You may have heard the news: Comet Elenin is coming to the inner-solar system this fall.
Comet Elenin (also known by its astronomical name C/2010 X1), was first detected on Dec. 10, 2010 by Leonid Elenin, an observer in Lyubertsy, Russia, who made the discovery "remotely" using the ISON-NM observatory near Mayhill, New Mexico. At the time of the discovery, the comet was about 647 million kilometers (401 million miles) from Earth. Over the past four-and-a-half months, the comet has -- as comets do -- closed the distance to Earth's vicinity as it makes its way closer to perihelion (its closest point to the sun). As of May 4, Elenin's distance is about 274 million kilometers (170 million miles).
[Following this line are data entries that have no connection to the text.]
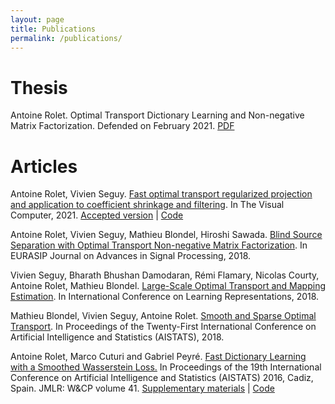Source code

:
 ```yaml
---
layout: page
title: Publications
permalink: /publications/
---
```

<div class="home">


<h1 class="page-heading">Thesis</h1>
<p>Antoine Rolet. Optimal Transport Dictionary Learning and Non-negative Matrix Factorization. Defended on February 2021. <a href="{{ site.baseurl }}/res/pdf/thesis.pdf">PDF</a></p>

<h1 class="page-heading">Articles</h1>

<p>
Antoine Rolet, Vivien Seguy. <a href="https://link.springer.com/article/10.1007/s00371-020-02029-7">Fast optimal transport regularized projection and application
 to coefficient shrinkage and filtering</a>. In The Visual Computer, 2021.  <a href="{{ site.baseurl }}/res/pdf/ot_sparse_projection.pdf">Accepted version</a> | <a href="https://github.com/arolet/ot-sparse-projection">Code</a>
</p>

<p>
Antoine Rolet, Vivien Seguy, Mathieu Blondel, Hiroshi Sawada. <a href="https://rdcu.be/6hg5">Blind Source Separation with Optimal Transport Non-negative Matrix Factorization</a>. In EURASIP Journal on Advances in Signal Processing, 2018.
</p>

<p>
Vivien Seguy, Bharath Bhushan Damodaran, Rémi Flamary, Nicolas Courty, Antoine Rolet, Mathieu Blondel. <a href="https://arxiv.org/abs/1711.02283">Large-Scale Optimal Transport and Mapping Estimation</a>. In International Conference on Learning Representations, 2018.
</p>

<p>
Mathieu Blondel, Vivien Seguy, Antoine Rolet. <a href="https://arxiv.org/abs/1710.06276">Smooth and Sparse Optimal Transport</a>. In Proceedings of the Twenty-First International Conference on Artificial Intelligence and Statistics (AISTATS), 2018.
</p>

<p>
Antoine Rolet, Marco Cuturi and Gabriel Peyré. <a href="{{ site.baseurl }}/res/pdf/Wasserstein_dictionary_learning.pdf">Fast Dictionary Learning with a Smoothed Wasserstein Loss.</a> In Proceedings of the 19th International Conference on Artificial Intelligence and Statistics (AISTATS) 2016, Cadiz, Spain. JMLR: W&CP volume 41. <a href="{{ site.baseurl }}/res/pdf/Supplementary_Wasserstein_dictionary_learning.pdf">Supplementary materials</a> | <a href="https://arolet.github.io/wasserstein-dictionary-learning"> Code</a>
</p>
        
</div>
"That is what happens with these long-period comets that come in from way outside our planetary system," said Don Yeomans of NASA's Near-Earth Object Program Office at NASA's Jet Propulsion Laboratory in Pasadena, Calif. "They make these long, majestic, speedy arcs through our solar system, and sometimes they put on a great show. But not Elenin. Right now that comet looks kind of wimpy."
Contrary to the currently popular urban myth of this comet being a rogue brown dwarf, or the legendary planet Nibiru, on a course that will have catastrophic effects on Earth, Elenin is a minor comet that will come nowhere near close enough to Earth to impact it in any way.